◆ Task requirements: From the records below, print exactly the lines starting at the one containing "Como exemplo, considere" and ending at the one containing "à transferência de", ends included, and nothing else.

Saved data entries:
++++++++++++++++++++

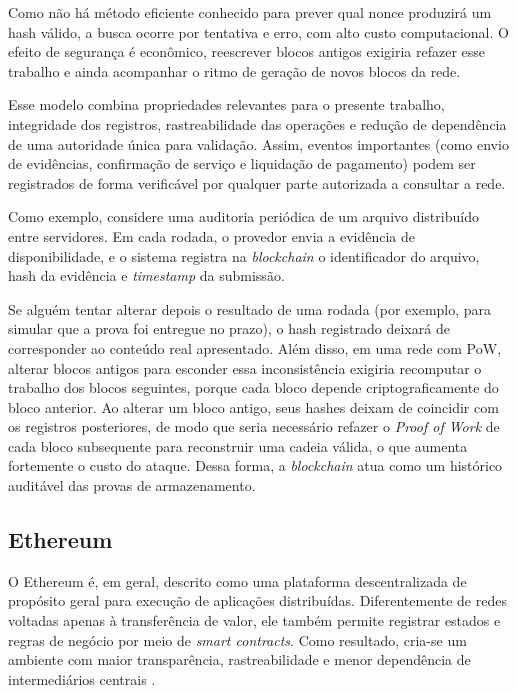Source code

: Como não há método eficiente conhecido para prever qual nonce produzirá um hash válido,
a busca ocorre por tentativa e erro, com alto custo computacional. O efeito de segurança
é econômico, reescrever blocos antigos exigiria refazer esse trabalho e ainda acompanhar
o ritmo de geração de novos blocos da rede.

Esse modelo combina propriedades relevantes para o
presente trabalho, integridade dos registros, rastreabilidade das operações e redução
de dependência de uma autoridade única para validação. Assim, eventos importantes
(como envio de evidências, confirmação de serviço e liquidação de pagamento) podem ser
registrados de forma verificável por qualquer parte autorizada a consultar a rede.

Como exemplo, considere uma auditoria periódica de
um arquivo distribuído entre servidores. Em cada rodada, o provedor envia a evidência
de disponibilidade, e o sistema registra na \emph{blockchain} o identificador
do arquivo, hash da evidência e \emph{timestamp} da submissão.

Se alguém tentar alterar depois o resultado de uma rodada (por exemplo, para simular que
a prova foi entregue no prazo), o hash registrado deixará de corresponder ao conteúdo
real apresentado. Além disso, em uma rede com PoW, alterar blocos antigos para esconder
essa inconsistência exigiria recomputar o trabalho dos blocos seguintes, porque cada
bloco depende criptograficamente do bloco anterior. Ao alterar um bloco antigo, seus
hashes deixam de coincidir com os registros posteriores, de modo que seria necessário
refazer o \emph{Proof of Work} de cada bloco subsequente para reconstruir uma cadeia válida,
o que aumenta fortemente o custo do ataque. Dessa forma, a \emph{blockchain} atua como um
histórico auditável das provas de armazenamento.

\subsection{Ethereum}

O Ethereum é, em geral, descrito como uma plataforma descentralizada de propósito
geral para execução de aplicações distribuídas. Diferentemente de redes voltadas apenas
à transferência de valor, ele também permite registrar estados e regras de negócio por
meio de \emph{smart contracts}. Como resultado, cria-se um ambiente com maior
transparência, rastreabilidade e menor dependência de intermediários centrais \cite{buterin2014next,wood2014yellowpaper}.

++++++++++++++++++++

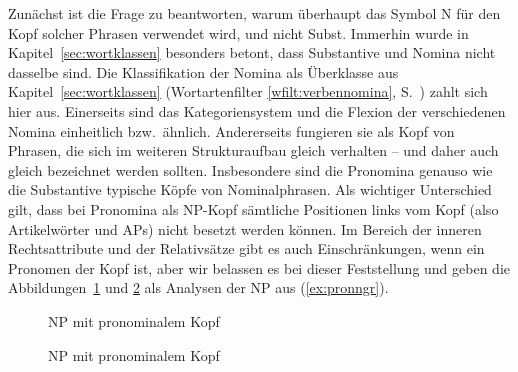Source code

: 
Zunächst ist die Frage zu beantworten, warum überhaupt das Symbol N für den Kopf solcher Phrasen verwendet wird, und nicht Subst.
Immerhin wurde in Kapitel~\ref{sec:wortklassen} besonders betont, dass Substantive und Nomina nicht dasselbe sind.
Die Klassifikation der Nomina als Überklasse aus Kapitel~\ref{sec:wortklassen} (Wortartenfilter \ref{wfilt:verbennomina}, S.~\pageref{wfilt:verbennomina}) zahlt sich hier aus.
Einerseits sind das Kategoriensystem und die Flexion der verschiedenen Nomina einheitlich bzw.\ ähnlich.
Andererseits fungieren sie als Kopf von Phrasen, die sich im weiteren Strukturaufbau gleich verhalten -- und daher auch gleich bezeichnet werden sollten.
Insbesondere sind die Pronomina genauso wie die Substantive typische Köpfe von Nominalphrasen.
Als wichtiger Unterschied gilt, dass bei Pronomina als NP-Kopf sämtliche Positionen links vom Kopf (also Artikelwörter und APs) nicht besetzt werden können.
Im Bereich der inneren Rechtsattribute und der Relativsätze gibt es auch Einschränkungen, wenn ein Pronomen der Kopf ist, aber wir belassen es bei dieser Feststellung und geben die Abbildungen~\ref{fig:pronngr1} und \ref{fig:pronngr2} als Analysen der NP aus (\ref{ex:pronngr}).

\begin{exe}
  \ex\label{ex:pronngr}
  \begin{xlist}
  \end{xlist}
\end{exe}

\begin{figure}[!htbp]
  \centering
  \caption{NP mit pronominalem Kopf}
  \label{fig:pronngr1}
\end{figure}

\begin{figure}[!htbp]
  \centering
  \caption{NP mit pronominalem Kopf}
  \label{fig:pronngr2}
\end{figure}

++++++++++++++++++++

◆ Result of the task:
Como exemplo, considere uma auditoria periódica de
um arquivo distribuído entre servidores. Em cada rodada, o provedor envia a evidência
de disponibilidade, e o sistema registra na \emph{blockchain} o identificador
do arquivo, hash da evidência e \emph{timestamp} da submissão.

Se alguém tentar alterar depois o resultado de uma rodada (por exemplo, para simular que
a prova foi entregue no prazo), o hash registrado deixará de corresponder ao conteúdo
real apresentado. Além disso, em uma rede com PoW, alterar blocos antigos para esconder
essa inconsistência exigiria recomputar o trabalho dos blocos seguintes, porque cada
bloco depende criptograficamente do bloco anterior. Ao alterar um bloco antigo, seus
hashes deixam de coincidir com os registros posteriores, de modo que seria necessário
refazer o \emph{Proof of Work} de cada bloco subsequente para reconstruir uma cadeia válida,
o que aumenta fortemente o custo do ataque. Dessa forma, a \emph{blockchain} atua como um
histórico auditável das provas de armazenamento.

\subsection{Ethereum}

O Ethereum é, em geral, descrito como uma plataforma descentralizada de propósito
geral para execução de aplicações distribuídas. Diferentemente de redes voltadas apenas
à transferência de valor, ele também permite registrar estados e regras de negócio por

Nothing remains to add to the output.